Hard to approach this at my work desk (my hands roughened by the keyboard).
That it is a luxury which can only be attained by a removal from the world and the reality of people's lives? That it relies on everybody else's assumption of coarseness and unfeeling, so essentially you are talking about the difference between calloused rough strong hands of the worker and the soft dainty hands of the aristocrat.
There's truth in that, although I'd question why one person's "reality" - soft-handed or not - is more "real" than another's.
I think this accusation was levelled at Joyce, that he'd written a book ("Ulysses") about the common man which the common man would never be willing or able to read. And of course John Carey's view of modernism - that it was a conspiracy of sorts by the middle-upper classes to wrest literature from the grubby hands of an increasingly literature lower-middle class.

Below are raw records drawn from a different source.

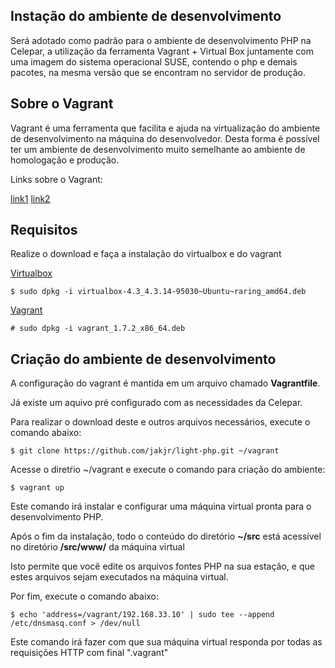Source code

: ## Instação do ambiente de desenvolvimento

Será adotado como padrão para o ambiente de desenvolvimento PHP na Celepar, a utilização da ferramenta Vagrant + Virtual Box juntamente com uma imagem do sistema operacional SUSE, contendo o php e demais pacotes, na mesma versão que se encontram no servidor de produção.

## Sobre o Vagrant

Vagrant é uma ferramenta que facilita e ajuda na virtualização do ambiente de desenvolvimento na máquina do desenvolvedor.
Desta forma é possível ter um ambiente de desenvolvimento muito semelhante ao ambiente de homologação e produção.

Links sobre o Vagrant:

[link1](http://flaviosilveira.com/2012/vagrant-facil-e-util/)
[link2](http://www.sitepoint.com/re-introducing-vagrant-right-way-start-php/)

## Requisitos

Realize o download e faça a instalação do virtualbox e do vagrant

[Virtualbox](http://trac.gic.celepar.parana/trac/pinhao/attachment/wiki/Vagrant/virtualbox-4.3_4.3.14-95030~Ubuntu~raring_amd64.deb)

    $ sudo dpkg -i virtualbox-4.3_4.3.14-95030~Ubuntu~raring_amd64.deb

[Vagrant](http://trac.gic.celepar.parana/trac/pinhao/raw-attachment/wiki/Vagrant/vagrant_1.7.2_x86_64.deb)

    # sudo dpkg -i vagrant_1.7.2_x86_64.deb
    

## Criação do ambiente de desenvolvimento

A configuração do vagrant é mantida em um arquivo chamado **Vagrantfile**.

Já existe um aquivo pré configurado com as necessidades da Celepar.

Para realizar o download deste e outros arquivos necessários, execute o comando abaixo:

    $ git clone https://github.com/jakjr/light-php.git ~/vagrant
    
Acesse o diretŕio ~/vagrant e execute o comando para criação do ambiente:

    $ vagrant up
    
Este comando irá instalar e configurar uma máquina virtual pronta para o desenvolvimento PHP.
   
Após o fim da instalação, todo o conteúdo do diretório **~/src** está acessível no diretório **/src/www/** da máquina virtual
  
Isto permite que você edite os arquivos fontes PHP na sua estação, e que estes arquivos sejam executados na máquina virtual.
 
Por fim, execute o comando abaixo:

    $ echo 'address=/vagrant/192.168.33.10' | sudo tee --append /etc/dnsmasq.conf > /dev/null
    
Este comando irá fazer com que sua máquina virtual responda por todas as requisições HTTP com final ".vagrant"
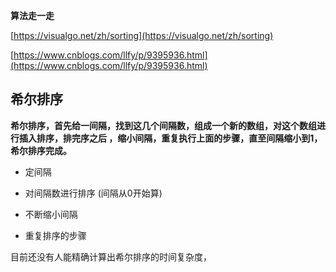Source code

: **算法走一走**

[https://visualgo.net/zh/sorting](https://visualgo.net/zh/sorting)

[https://www.cnblogs.com/llfy/p/9395936.html](https://www.cnblogs.com/llfy/p/9395936.html)

## 希尔排序

**希尔排序，首先给一间隔，找到这几个间隔数，组成一个新的数组，对这个数组进行插入排序，排完序之后
，缩小间隔，重复执行上面的步骤，直至间隔缩小到1，希尔排序完成。**

- 定间隔

- 对间隔数进行排序 (间隔从0开始算)

- 不断缩小间隔

- 重复排序的步骤

目前还没有人能精确计算出希尔排序的时间复杂度，

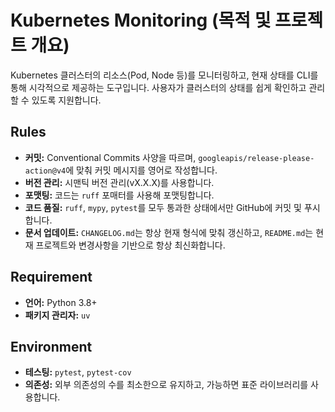 # Kubernetes Monitoring (목적 및 프로젝트 개요)

Kubernetes 클러스터의 리소스(Pod, Node 등)를 모니터링하고, 현재 상태를 CLI를 통해 시각적으로 제공하는 도구입니다. 사용자가 클러스터의 상태를 쉽게 확인하고 관리할 수 있도록 지원합니다.

## Rules

- **커밋:** Conventional Commits 사양을 따르며, `googleapis/release-please-action@v4`에 맞춰 커밋 메시지를 영어로 작성합니다.
- **버전 관리:** 시맨틱 버전 관리(vX.X.X)를 사용합니다.
- **포맷팅:** 코드는 `ruff` 포매터를 사용해 포맷팅합니다.
- **코드 품질:** `ruff`, `mypy`, `pytest`를 모두 통과한 상태에서만 GitHub에 커밋 및 푸시합니다.
- **문서 업데이트:** `CHANGELOG.md`는 항상 현재 형식에 맞춰 갱신하고, `README.md`는 현재 프로젝트와 변경사항을 기반으로 항상 최신화합니다.

## Requirement

- **언어:** Python 3.8+
- **패키지 관리자:** `uv`

## Environment

- **테스팅:** `pytest`, `pytest-cov`
- **의존성:** 외부 의존성의 수를 최소한으로 유지하고, 가능하면 표준 라이브러리를 사용합니다.
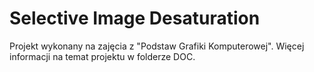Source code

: # Selective Image Desaturation
Projekt wykonany na zajęcia z "Podstaw Grafiki Komputerowej". Więcej informacji na temat projektu w folderze DOC.
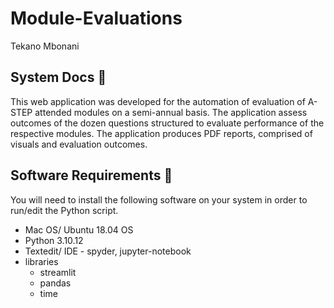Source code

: # Module-Evaluations
Tekano Mbonani
## System Docs 📃
This web application was developed for the automation of evaluation of A-STEP attended modules on a semi-annual basis. The application assess outcomes of the dozen questions structured to evaluate performance of the respective modules. The application produces PDF reports, comprised of visuals and evaluation outcomes.

## Software Requirements 🔌
You will need to install the following software on your system in order to run/edit the Python script.
* Mac OS/ Ubuntu 18.04 OS
* Python 3.10.12
* Textedit/ IDE - spyder, jupyter-notebook
* libraries
  * streamlit
  * pandas
  * time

I was actually reading an essay that I'm sure would drive you up the wall by Philip Larkin last night, in which he attacks modernism for severing the link between the arts and the public. I think he's extremely narrow-minded and short-sighted on the "pros" of modernism (and this is a bit confusing, given that he clearly idolises Eliot) but there's obviously truth in what he's saying, insofar as there's a whole load of modern art that the average person is dumbfounded or bored by, and the more educated/aesthetic person could be said to be merely seduced or fooled into "appreciating".